Vistry exec axed after accounting blunder that led to a £165bn profits hit and the share price halving
Embattled housebuilder Vistry has ousted a top executive as it reels from an accounting blunder.
The developer yesterday axed the chief operating officer role to ‘ensure closer proximity of the chief executive to the business’.
But the move is unlikely to reassure investors who are concerned about boss Greg Fitzgerald’s powerful role of executive chairman –effectively holding the job of both chairman and chief executive.
Concerns: Vistry has ousted its chief operating officer Earl Sibley (left). But investors remained concerned over boss Greg Fitzgerald (right) in the powerful role of executive chairman
And it follows a major accounting blunder that will reduce profits by £165million and has seen the FTSE 100 firm’s share price more than halve in little over a month.
Fitzgerald reportedly offered to resign over the matter, revealed in a trading update in October, but the board rejected his proposal.
However, in a management shake-up, Bovis Homes owner Vistry announced yesterday that chief operating officer Earl Sibley will step down as a director.
After a hand-over, Sibley, who has worked for Vistry for nearly a decade, will leave at the end of the year.
The company said scrapping his role will reduce ‘the length of reporting lines’ and allow Fitzgerald, 60, to have more direct oversight of the business.
But it comes amid shareholder concerns that Fitzgerald, who oversaw the £1.25billion merger with Countryside in 2022, already has too much control.

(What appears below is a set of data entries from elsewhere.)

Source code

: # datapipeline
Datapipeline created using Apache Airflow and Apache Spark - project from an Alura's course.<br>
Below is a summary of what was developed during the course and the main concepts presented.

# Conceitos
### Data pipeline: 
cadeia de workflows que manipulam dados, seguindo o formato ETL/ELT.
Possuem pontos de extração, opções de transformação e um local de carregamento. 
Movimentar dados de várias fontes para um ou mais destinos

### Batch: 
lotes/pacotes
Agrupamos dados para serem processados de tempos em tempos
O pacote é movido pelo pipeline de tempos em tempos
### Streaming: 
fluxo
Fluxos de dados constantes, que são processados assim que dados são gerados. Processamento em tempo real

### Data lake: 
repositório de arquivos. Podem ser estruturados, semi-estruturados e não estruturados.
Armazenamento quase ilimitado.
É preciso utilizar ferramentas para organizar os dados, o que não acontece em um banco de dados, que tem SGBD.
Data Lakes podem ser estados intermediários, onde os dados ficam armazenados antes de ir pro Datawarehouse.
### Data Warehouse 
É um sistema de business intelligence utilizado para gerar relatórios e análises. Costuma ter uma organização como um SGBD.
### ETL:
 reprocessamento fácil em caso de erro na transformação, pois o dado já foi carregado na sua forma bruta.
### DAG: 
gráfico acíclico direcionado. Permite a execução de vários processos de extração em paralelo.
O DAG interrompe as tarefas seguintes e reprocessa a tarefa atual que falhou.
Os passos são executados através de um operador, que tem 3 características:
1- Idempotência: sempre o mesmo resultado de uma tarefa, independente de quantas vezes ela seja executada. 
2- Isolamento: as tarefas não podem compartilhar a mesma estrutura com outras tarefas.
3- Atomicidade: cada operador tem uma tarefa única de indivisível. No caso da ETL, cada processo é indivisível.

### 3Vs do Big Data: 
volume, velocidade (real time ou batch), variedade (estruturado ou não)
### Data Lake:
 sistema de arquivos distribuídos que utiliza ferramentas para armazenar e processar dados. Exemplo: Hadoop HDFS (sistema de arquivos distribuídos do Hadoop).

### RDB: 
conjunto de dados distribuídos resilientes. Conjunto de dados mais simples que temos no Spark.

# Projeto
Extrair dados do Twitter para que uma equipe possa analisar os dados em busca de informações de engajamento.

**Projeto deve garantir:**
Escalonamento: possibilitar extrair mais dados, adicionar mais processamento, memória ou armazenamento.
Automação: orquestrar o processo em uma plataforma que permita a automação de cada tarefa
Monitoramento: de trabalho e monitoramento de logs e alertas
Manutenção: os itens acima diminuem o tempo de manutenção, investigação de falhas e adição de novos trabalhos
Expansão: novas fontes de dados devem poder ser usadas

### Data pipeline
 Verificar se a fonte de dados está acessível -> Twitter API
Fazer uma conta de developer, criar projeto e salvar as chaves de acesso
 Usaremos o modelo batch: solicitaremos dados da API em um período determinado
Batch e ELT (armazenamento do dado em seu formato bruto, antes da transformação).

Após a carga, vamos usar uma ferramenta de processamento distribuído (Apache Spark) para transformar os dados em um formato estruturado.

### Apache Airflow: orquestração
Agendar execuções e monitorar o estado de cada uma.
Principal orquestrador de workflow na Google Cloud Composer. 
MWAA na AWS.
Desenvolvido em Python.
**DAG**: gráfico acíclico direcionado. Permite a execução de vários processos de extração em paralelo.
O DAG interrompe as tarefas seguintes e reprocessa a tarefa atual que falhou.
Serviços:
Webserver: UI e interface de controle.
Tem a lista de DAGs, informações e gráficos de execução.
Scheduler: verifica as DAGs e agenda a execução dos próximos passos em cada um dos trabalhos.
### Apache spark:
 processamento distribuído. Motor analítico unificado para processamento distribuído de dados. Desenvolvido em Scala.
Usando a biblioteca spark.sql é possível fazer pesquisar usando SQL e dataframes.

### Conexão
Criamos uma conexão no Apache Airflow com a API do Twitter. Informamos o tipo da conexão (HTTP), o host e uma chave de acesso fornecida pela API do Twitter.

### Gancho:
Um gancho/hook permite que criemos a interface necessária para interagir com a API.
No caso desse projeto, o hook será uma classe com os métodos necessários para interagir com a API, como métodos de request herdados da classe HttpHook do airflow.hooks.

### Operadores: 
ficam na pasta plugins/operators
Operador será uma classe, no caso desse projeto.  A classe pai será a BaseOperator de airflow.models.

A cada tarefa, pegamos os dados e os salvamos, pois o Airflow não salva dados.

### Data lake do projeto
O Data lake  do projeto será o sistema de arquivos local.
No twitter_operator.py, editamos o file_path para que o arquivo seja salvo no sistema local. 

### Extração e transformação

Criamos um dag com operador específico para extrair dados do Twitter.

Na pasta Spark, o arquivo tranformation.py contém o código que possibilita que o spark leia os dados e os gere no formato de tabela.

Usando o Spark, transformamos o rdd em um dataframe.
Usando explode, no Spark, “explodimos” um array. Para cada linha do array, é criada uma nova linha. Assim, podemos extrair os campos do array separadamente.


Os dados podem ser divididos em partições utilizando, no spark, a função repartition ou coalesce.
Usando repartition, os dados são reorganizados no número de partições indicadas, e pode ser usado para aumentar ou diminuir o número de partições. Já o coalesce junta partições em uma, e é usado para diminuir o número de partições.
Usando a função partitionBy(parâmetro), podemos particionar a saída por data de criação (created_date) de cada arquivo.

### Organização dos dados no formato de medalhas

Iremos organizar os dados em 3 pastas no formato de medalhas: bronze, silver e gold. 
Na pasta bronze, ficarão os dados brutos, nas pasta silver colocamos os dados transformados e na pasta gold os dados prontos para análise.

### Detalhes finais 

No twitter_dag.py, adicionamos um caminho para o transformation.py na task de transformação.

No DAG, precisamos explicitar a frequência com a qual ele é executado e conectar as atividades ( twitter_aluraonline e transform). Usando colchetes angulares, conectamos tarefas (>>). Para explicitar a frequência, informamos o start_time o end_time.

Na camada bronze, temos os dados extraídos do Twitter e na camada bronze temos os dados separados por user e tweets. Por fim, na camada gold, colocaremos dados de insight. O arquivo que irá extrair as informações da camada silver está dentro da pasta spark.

Shares in Vistry fell another 5.4 per cent, or 36.5p, to 634p yesterday following the announcement.
Dan Coatsworth, an investment analyst at AJ Bell, said that the accounting blunder, which saw Vistry issue two profit warnings in quick succession, was ‘embarrassing’.
‘It seems to have prompted chief executive Greg Fitzgerald to change the reporting structure so he is closer to engine room,’ he said.
‘Fitzgerald watching every move suggests no more mistakes will be tolerated and it’ll now be his job on the line if things don’t improve.
Getting rid of the chief operating officer role isn’t out of the ordinary if there are other senior members of staff embedded into operational strategy, but one has to wonder if this is only a temporary measure to steady the ship.
‘It’s not as if Fitzgerald doesn’t already have enough on his plate with a joint chief executive and chair position.’
Crisis: An accounting blunder will reduce Vistry profits by £165m and has seen the FTSE 100 firm’s share price more than halve in little over a month
Oli Creasey, property analyst at Quilter Cheviot, said: ‘While the chief executive is known to be a shrewd operator, it’s worth noting that he isn’t universally popular, with around 20 per cent of shareholders recently voting against his reappointment.’
He added: ‘It will be interesting to see if this change enables him to better manage the local divisions and improve overall performance.’
The shake-up comes after Vistry said in October that it had underestimated development costs at nine sites in its southern division by around 10 per cent, and that it would dent profits by £115million over three years.
And it issued a second £50million profit warning this month, taking the total to £165million.
An independent review found that ‘pressure being felt from organisational change’ was a key factor in Vistry’s southern division, The Sunday Times newspaper reported.